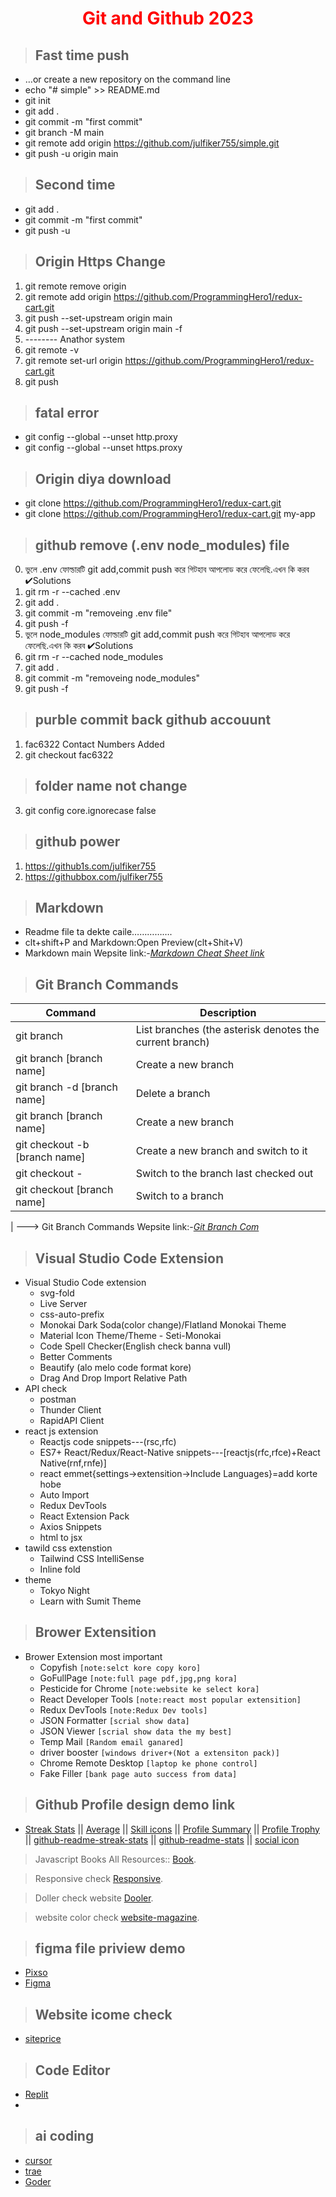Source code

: <p>
 <h1 style="color:red;" align="center">Git and Github 2023</h1>
</p>


> ## **Fast time push**
- …or create a new repository on the command line
- echo "# simple" >> README.md
- git init
- git add .
- git commit -m "first commit"
- git branch -M main
- git remote add origin https://github.com/julfiker755/simple.git
- git push -u origin main
> ## **Second time** 
- git add .
- git commit -m "first commit"
- git push -u

> ## **Origin Https Change**
1. git remote remove origin
2. git remote add origin https://github.com/ProgrammingHero1/redux-cart.git
3. git push --set-upstream origin main
4. git push --set-upstream origin main -f
5. -------- Anathor system
6. git remote -v
7. git remote set-url origin https://github.com/ProgrammingHero1/redux-cart.git
8. git push

> ## **fatal error**
 - git config --global --unset http.proxy
 - git config --global --unset https.proxy


> ## **Origin diya download**
- git clone https://github.com/ProgrammingHero1/redux-cart.git
- git clone https://github.com/ProgrammingHero1/redux-cart.git my-app

> ## github remove (.env node_modules) file
0. ভুলে .env ফোল্ডারটি git add,commit push করে  গিটহাব  আপলোড করে ফেলেছি.এখন কি করব ✔Solutions
1. git rm -r --cached .env
2. git add .
3. git commit -m "removeing .env file"
4. git push -f
0. ভুলে node_modules ফোল্ডারটি git add,commit push করে  গিটহাব  আপলোড করে ফেলেছি.এখন কি করব ✔Solutions
1. git rm -r --cached node_modules
2. git add .
3. git commit -m "removeing node_modules"
4. git push -f
> ## purble commit back github accouunt
1. fac6322 Contact Numbers Added
2. git checkout fac6322

> ## folder name not change
3. git config core.ignorecase false


> ## github power
1. https://github1s.com/julfiker755
2. https://githubbox.com/julfiker755


> ## Markdown
- Readme file ta dekte caile…………….
- clt+shift+P and Markdown:Open Preview(clt+Shit+V)
- Markdown main Wepsite link:-*[Markdown Cheat Sheet link](https://www.markdownguide.org/cheat-sheet/#overview)*
> ## Git Branch Commands
| Command | Description |
| ----------- | ------------ |
| git branch | List branches (the asterisk denotes the current branch) |
| git branch [branch name] | Create a new branch |
| git branch -d [branch name]| Delete a branch |
| git branch [branch name] | Create a new branch |
| git checkout -b [branch name] | Create a new branch and switch to it |
| git checkout - | Switch to the branch last checked out |
| git checkout [branch name] | Switch to a branch |
|
---> Git Branch Commands Wepsite link:-*[Git Branch Com](https://github.com/joshnh/Git-Commands)*

> ## Visual Studio Code Extension
- Visual Studio Code extension
  - svg-fold
  - Live Server
  - css-auto-prefix
  - Monokai Dark Soda(color change)/Flatland Monokai Theme
  - Material Icon Theme/Theme - Seti-Monokai
  - Code Spell Checker(English check banna vull)
  - Better Comments
  - Beautify (alo melo code format kore)
  - Drag And Drop Import Relative Path
- API check
  - postman
  - Thunder Client
  - RapidAPI Client
- react js extension
  - Reactjs code snippets---(rsc,rfc)
  -  ES7+ React/Redux/React-Native snippets---[reactjs(rfc,rfce)+React Native(rnf,rnfe)]
  - react emmet{settings->extensition->Include Languages}=add korte hobe
  - Auto Import
  - Redux DevTools
  - React Extension Pack
  - Axios Snippets
  - html to jsx
- tawild css extenstion
  - Tailwind CSS IntelliSense
  - Inline fold
- theme
  - Tokyo Night
  - Learn with Sumit Theme


> ## Brower Extensition
- Brower Extension most important
  - Copyfish `[note:selct kore copy koro]`
  - GoFullPage `[note:full page pdf,jpg,png kora]`
  - Pesticide for Chrome `[note:website ke select kora]`
  - React Developer Tools  `[note:react most popular extensition]`
  - Redux DevTools  `[note:Redux Dev tools]`
  - JSON Formatter `[scrial show data]`
  - JSON Viewer `[scrial show data the my best]`
  - Temp Mail `[Random email ganared]`
  - driver booster `[windows driver+(Not a extensiton pack)]`
  - Chrome Remote Desktop `[laptop ke phone control]`
  - Fake Filler `[bank page auto success from data]`
  
>  ## Github Profile design demo link
 - [Streak Stats](https://github-readme-streak-stats.herokuapp.com/demo/?fbclid=IwAR3ii_ruZb77CXCzR0zuZH1KszltxtoVgW-K9YPcfc4YXeCZycEuQ6-58Co)  ||  [Average](https://github.com/avgupta456/github-trends?fbclid=IwAR2uJF-QjJW5ugP4hBxlYjAn4yL70NqRd672HvgeGArk5XqkHVhHXeiBy5o)  ||  [Skill icons](https://github.com/tandpfun/skill-icons?fbclid=IwAR0Ht-cpZP6RGrmF2Jwf2TsNn-eFdm6MsnMcsrD7qqdm-KEs-fxAwIbZxHM)  || [Profile Summary](https://github.com/vn7n24fzkq/github-profile-summary-cards?fbclid=IwAR3faUdbfeii6_X2ZWbP0f5Hn2UEQxQE_e0WhNZscpCRS2-0iYC40_JmOKc)  || [Profile Trophy](https://github.com/ryo-ma/github-profile-trophy) || [github-readme-streak-stats](https://github.com/DenverCoder1/github-readme-streak-stats/blob/main/docs/themes.md) || [github-readme-stats](https://github.com/anuraghazra/github-readme-stats?tab=readme-ov-file)
|| [social icon](https://github.com/alexandresanlim/Badges4-README.md-Profile?tab=readme-ov-file#-social-)
 

> Javascript Books All Resources:: [Book](https://with.zonayed.me).

> Responsive check [Responsive](https://ui.dev/amiresponsive).

> Doller check  website [Dooler](https://www.taptapsend.com/?dl=1).

> website color check [website-magazine](https://huemint.com/website-magazine/).

> ## figma file priview demo
 - [Pixso](https://pixso.net/)
 - [Figma](https://www.figma.com/)

> ## Website icome check 
 - [siteprice](https://www.siteprice.org/)

> ## Code Editor
 - [Replit](https://replit.com)
 - 
> ##  ai coding
 - [cursor](https://cursor.com/)
 - [trae](https://www.trae.ai/)
 - [Goder](https://docs.qoder.com/)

Problem requirements:
Print exactly the lines above, between the one holding "- git push -u origin main" and the one holding "- git config --global --unset https.proxy", inclusive, and nothing besides.

Task result:
- git push -u origin main
> ## **Second time** 
- git add .
- git commit -m "first commit"
- git push -u

> ## **Origin Https Change**
1. git remote remove origin
2. git remote add origin https://github.com/ProgrammingHero1/redux-cart.git
3. git push --set-upstream origin main
4. git push --set-upstream origin main -f
5. -------- Anathor system
6. git remote -v
7. git remote set-url origin https://github.com/ProgrammingHero1/redux-cart.git
8. git push

> ## **fatal error**
 - git config --global --unset http.proxy
 - git config --global --unset https.proxy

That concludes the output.